- **ACTION ITEM**
Only the count is expected: the number of lines below that contain "from".

** Opening STUDY MATERIAL block **

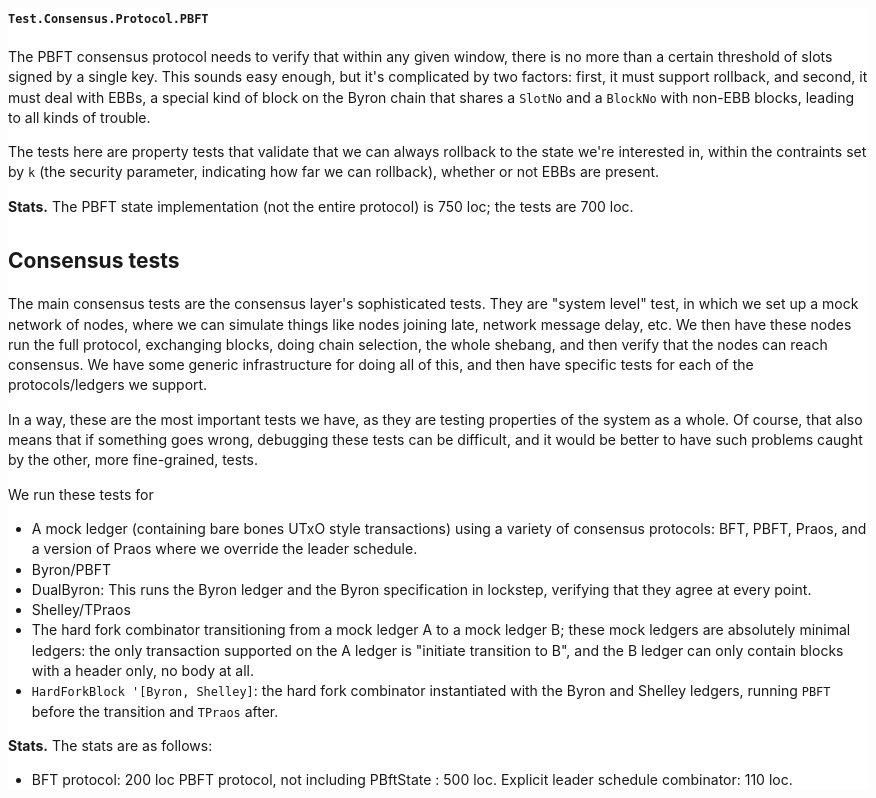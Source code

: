 #### `Test.Consensus.Protocol.PBFT`

The PBFT consensus protocol needs to verify that within any given window, there
is no more than a certain threshold of slots signed by a single key. This sounds
easy enough, but it's complicated by two factors: first, it must support
rollback, and second, it must deal with EBBs, a special kind of block on
the Byron chain that shares a `SlotNo` and a `BlockNo` with non-EBB blocks,
leading to all kinds of trouble.

The tests here are property tests that validate that we can always rollback
to the state we're interested in, within the contraints set by `k` (the
security parameter, indicating how far we can rollback), whether or not
EBBs are present.

**Stats.** The PBFT state implementation (not the entire protocol) is 750 loc;
the tests are 700 loc.

## Consensus tests

The main consensus tests are the consensus layer's sophisticated tests. They are
"system level" test, in which we set up a mock network of nodes, where we can
simulate things like nodes joining late, network message delay, etc. We
then have these nodes run the full protocol, exchanging blocks, doing chain
selection, the whole shebang, and then verify that the nodes can reach
consensus. We have some generic infrastructure for doing all of this, and then
have specific tests for each of the protocols/ledgers we support.

In a way, these are the most important tests we have, as they are testing
properties of the system as a whole. Of course, that also means that if
something goes wrong, debugging these tests can be difficult, and it would be
better to have such problems caught by the other, more fine-grained, tests.

We run these tests for

* A mock ledger (containing bare bones UTxO style transactions) using a variety
  of consensus protocols: BFT, PBFT, Praos, and a version of Praos where we
  override the leader schedule.
* Byron/PBFT
* DualByron: This runs the Byron ledger and the Byron specification in lockstep,
  verifying that they agree at every point.
* Shelley/TPraos
* The hard fork combinator transitioning from a mock ledger A to a mock ledger B;
  these mock ledgers are absolutely minimal ledgers: the only transaction supported
  on the A ledger is "initiate transition to B", and the B ledger can only contain
  blocks with a header only, no body at all.
* `HardForkBlock '[Byron, Shelley]`: the hard fork combinator instantiated with
  the Byron and Shelley ledgers, running `PBFT` before the transition and
  `TPraos` after.

**Stats.** The stats are as follows:

* BFT protocol: 200 loc
  PBFT protocol, not including PBftState : 500 loc.
  Explicit leader schedule combinator: 110 loc.
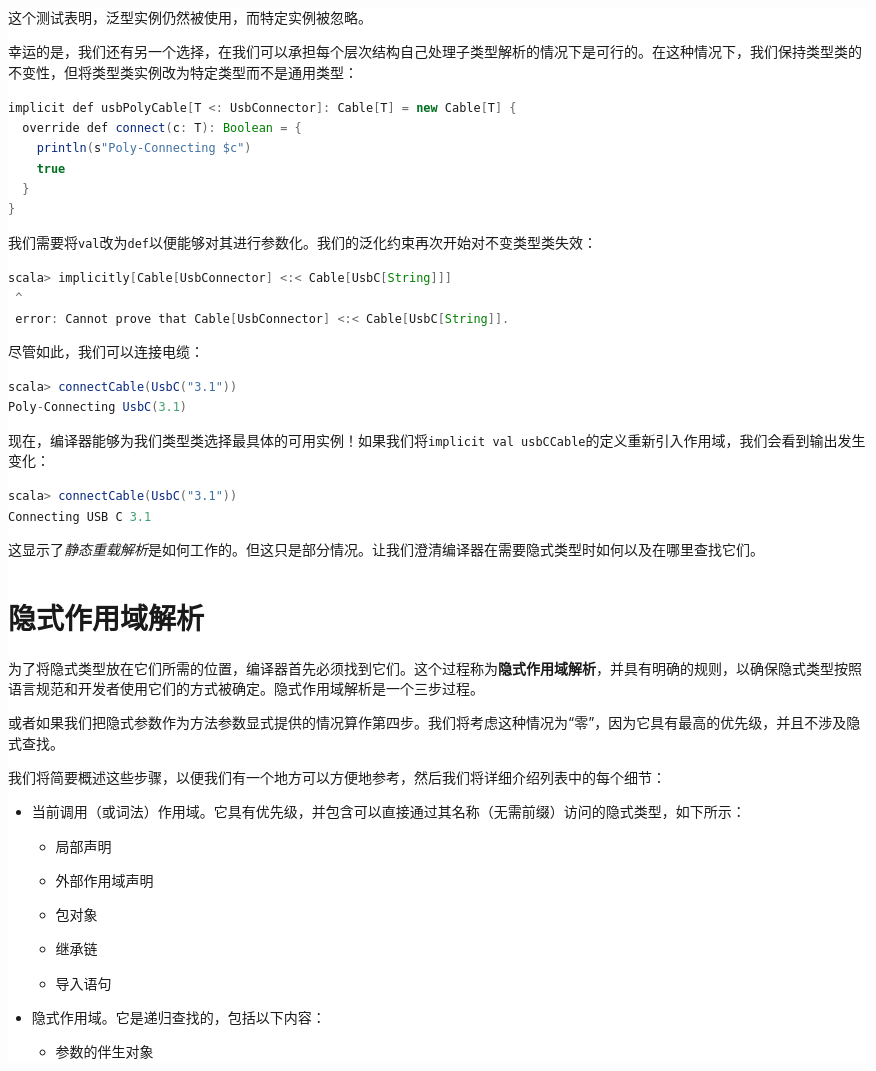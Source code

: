 这个测试表明，泛型实例仍然被使用，而特定实例被忽略。

幸运的是，我们还有另一个选择，在我们可以承担每个层次结构自己处理子类型解析的情况下是可行的。在这种情况下，我们保持类型类的不变性，但将类型类实例改为特定类型而不是通用类型：

```java
implicit def usbPolyCable[T <: UsbConnector]: Cable[T] = new Cable[T] {
  override def connect(c: T): Boolean = {
    println(s"Poly-Connecting $c")
    true
  }
}
```

我们需要将`val`改为`def`以便能够对其进行参数化。我们的泛化约束再次开始对不变类型类失效：

```java
scala> implicitly[Cable[UsbConnector] <:< Cable[UsbC[String]]]
 ^
 error: Cannot prove that Cable[UsbConnector] <:< Cable[UsbC[String]].
```

尽管如此，我们可以连接电缆：

```java
scala> connectCable(UsbC("3.1"))
Poly-Connecting UsbC(3.1)
```

现在，编译器能够为我们类型类选择最具体的可用实例！如果我们将`implicit val usbCCable`的定义重新引入作用域，我们会看到输出发生变化：

```java
scala> connectCable(UsbC("3.1"))
Connecting USB C 3.1
```

这显示了*静态重载解析*是如何工作的。但这只是部分情况。让我们澄清编译器在需要隐式类型时如何以及在哪里查找它们。

# 隐式作用域解析

为了将隐式类型放在它们所需的位置，编译器首先必须找到它们。这个过程称为**隐式作用域解析**，并具有明确的规则，以确保隐式类型按照语言规范和开发者使用它们的方式被确定。隐式作用域解析是一个三步过程。

或者如果我们把隐式参数作为方法参数显式提供的情况算作第四步。我们将考虑这种情况为“零”，因为它具有最高的优先级，并且不涉及隐式查找。

我们将简要概述这些步骤，以便我们有一个地方可以方便地参考，然后我们将详细介绍列表中的每个细节：

+   当前调用（或词法）作用域。它具有优先级，并包含可以直接通过其名称（无需前缀）访问的隐式类型，如下所示：

    +   局部声明

    +   外部作用域声明

    +   包对象

    +   继承链

    +   导入语句

+   隐式作用域。它是递归查找的，包括以下内容：

    +   参数的伴生对象
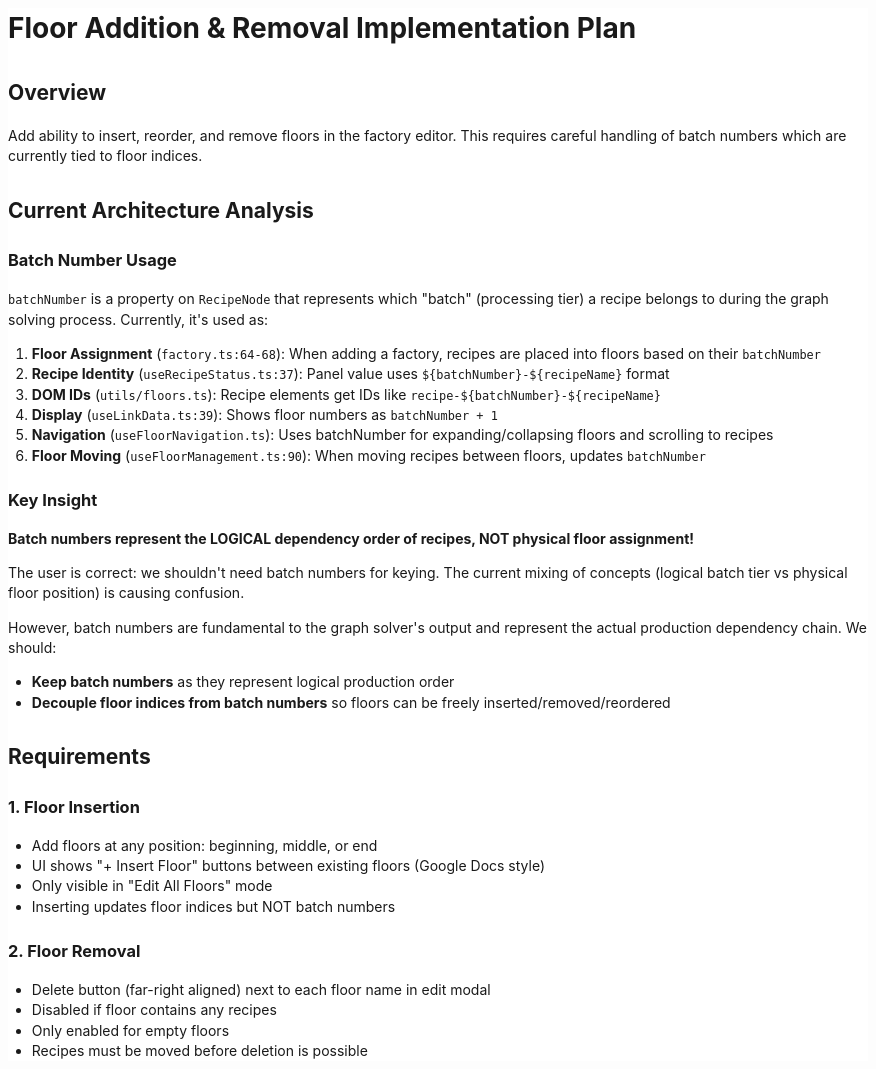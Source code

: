 # Floor Addition & Removal Implementation Plan

## Overview

Add ability to insert, reorder, and remove floors in the factory editor. This requires careful handling of batch numbers which are currently tied to floor indices.

## Current Architecture Analysis

### Batch Number Usage

`batchNumber` is a property on `RecipeNode` that represents which "batch" (processing tier) a recipe belongs to during the graph solving process. Currently, it's used as:

1. **Floor Assignment** (`factory.ts:64-68`): When adding a factory, recipes are placed into floors based on their `batchNumber`
2. **Recipe Identity** (`useRecipeStatus.ts:37`): Panel value uses `${batchNumber}-${recipeName}` format
3. **DOM IDs** (`utils/floors.ts`): Recipe elements get IDs like `recipe-${batchNumber}-${recipeName}`
4. **Display** (`useLinkData.ts:39`): Shows floor numbers as `batchNumber + 1`
5. **Navigation** (`useFloorNavigation.ts`): Uses batchNumber for expanding/collapsing floors and scrolling to recipes
6. **Floor Moving** (`useFloorManagement.ts:90`): When moving recipes between floors, updates `batchNumber`

### Key Insight

**Batch numbers represent the LOGICAL dependency order of recipes, NOT physical floor assignment!**

The user is correct: we shouldn't need batch numbers for keying. The current mixing of concepts (logical batch tier vs physical floor position) is causing confusion.

However, batch numbers are fundamental to the graph solver's output and represent the actual production dependency chain. We should:

- **Keep batch numbers** as they represent logical production order
- **Decouple floor indices from batch numbers** so floors can be freely inserted/removed/reordered

## Requirements

### 1. Floor Insertion

- Add floors at any position: beginning, middle, or end
- UI shows "+ Insert Floor" buttons between existing floors (Google Docs style)
- Only visible in "Edit All Floors" mode
- Inserting updates floor indices but NOT batch numbers

### 2. Floor Removal

- Delete button (far-right aligned) next to each floor name in edit modal
- Disabled if floor contains any recipes
- Only enabled for empty floors
- Recipes must be moved before deletion is possible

** Closing STUDY MATERIAL block **

- **RESPONSE TO THE EXERCISE**
2